Он также мог бы вернуться домой иным путем, обогнув улицу, против которой предостерегал его таинственный корреспондент, но по той же причине отверг эту мысль и с отчаянной решимостью, словно желая ускорить наступление неизбежной развязки, отправился хорошо знакомым маршрутом, туда, где в Памятную ночь начались его страдания. Он твердо вознамерился выяснить, есть ли у его страхов реальная подоплека; если же ее нет, окончательно доказать их иллюзорность. По правде говоря, даже лоцман, ведущий корабль под дулами вражеской батареи, не исполнен столь суровой решимости выполнить задачу, как та, что овладела в тот злополучный вечер капитаном Бартоном.

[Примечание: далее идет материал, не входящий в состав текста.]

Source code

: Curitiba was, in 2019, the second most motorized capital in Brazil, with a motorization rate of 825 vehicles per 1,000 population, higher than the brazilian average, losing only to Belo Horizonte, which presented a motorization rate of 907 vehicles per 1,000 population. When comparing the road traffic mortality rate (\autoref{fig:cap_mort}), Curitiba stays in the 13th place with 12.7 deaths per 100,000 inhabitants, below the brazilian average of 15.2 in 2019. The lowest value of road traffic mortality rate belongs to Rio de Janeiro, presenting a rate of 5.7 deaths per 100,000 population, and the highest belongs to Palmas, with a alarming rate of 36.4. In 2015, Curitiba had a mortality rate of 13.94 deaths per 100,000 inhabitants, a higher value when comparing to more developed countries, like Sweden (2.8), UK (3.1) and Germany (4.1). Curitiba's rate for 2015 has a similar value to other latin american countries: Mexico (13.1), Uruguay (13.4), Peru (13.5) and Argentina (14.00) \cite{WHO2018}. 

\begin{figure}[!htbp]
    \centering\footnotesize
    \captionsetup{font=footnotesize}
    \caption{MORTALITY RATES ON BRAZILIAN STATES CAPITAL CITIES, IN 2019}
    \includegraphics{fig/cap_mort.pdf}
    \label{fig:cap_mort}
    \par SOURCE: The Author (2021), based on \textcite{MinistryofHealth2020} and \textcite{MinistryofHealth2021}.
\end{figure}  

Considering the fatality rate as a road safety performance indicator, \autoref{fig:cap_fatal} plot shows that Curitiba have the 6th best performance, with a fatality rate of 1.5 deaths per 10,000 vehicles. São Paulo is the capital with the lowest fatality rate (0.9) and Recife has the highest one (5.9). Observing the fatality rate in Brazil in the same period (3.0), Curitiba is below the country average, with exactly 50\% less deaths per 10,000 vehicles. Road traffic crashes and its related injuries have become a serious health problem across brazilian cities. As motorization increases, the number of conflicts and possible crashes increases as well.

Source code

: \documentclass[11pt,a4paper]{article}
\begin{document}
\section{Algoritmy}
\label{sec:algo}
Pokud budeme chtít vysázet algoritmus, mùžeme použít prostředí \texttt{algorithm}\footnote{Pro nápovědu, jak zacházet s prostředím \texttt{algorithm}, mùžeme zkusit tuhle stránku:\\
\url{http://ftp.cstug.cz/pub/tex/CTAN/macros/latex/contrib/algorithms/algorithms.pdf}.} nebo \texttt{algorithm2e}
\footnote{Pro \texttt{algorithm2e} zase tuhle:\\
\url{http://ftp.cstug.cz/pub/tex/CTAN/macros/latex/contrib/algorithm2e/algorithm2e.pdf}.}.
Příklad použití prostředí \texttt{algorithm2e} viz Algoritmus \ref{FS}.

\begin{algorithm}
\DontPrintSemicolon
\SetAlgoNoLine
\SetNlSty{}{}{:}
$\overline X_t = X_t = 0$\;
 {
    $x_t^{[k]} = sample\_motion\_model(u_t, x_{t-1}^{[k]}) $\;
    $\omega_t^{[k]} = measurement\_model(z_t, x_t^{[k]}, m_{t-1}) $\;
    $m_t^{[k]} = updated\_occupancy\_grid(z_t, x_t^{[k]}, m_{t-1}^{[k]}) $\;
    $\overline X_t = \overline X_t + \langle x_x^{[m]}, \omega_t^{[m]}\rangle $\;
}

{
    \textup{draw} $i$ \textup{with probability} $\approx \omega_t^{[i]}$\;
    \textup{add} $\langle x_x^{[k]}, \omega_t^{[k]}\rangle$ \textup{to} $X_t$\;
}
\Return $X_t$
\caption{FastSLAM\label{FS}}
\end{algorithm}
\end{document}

Затаив дыхание, он шел по безлюдной улице, на которой его преследовало некое злокозненное существо; всеми силами скептицизма, всеми доводами разума он был бессилен разубедить себя в этом.

Капитан ровным шагом торопливо шел вперед, едва дыша от напряженного ожидания чего-то ужасного. Однако на этот раз его не преследовали призрачные шаги за спиной; пройдя без приключений три четверти пути, он решил, что наваждение наконец оставило его, и почувствовал себя увереннее. Впереди показалась череда мигающих масляных ламп, обозначавших многолюдные улицы.

Однако ему недолго довелось поздравлять себя с избавлением от напасти. В сотне ярдов позади него прогремел ружейный выстрел, над головой просвистела пуля. Первым побуждением капитана было броситься в погоню за убийцей; однако по обеим сторонам дороги, как я уже говорил, выстроились фундаменты неоконченных домов, за ними тянулись пустыри, усеянные за брошенными печами для обжига извести и кирпича и прочим строительным мусором. На улице царила тишина, такая глубокая, словно от сотворения мира ни один шорох не нарушал ее темного неприглядного безмолвия.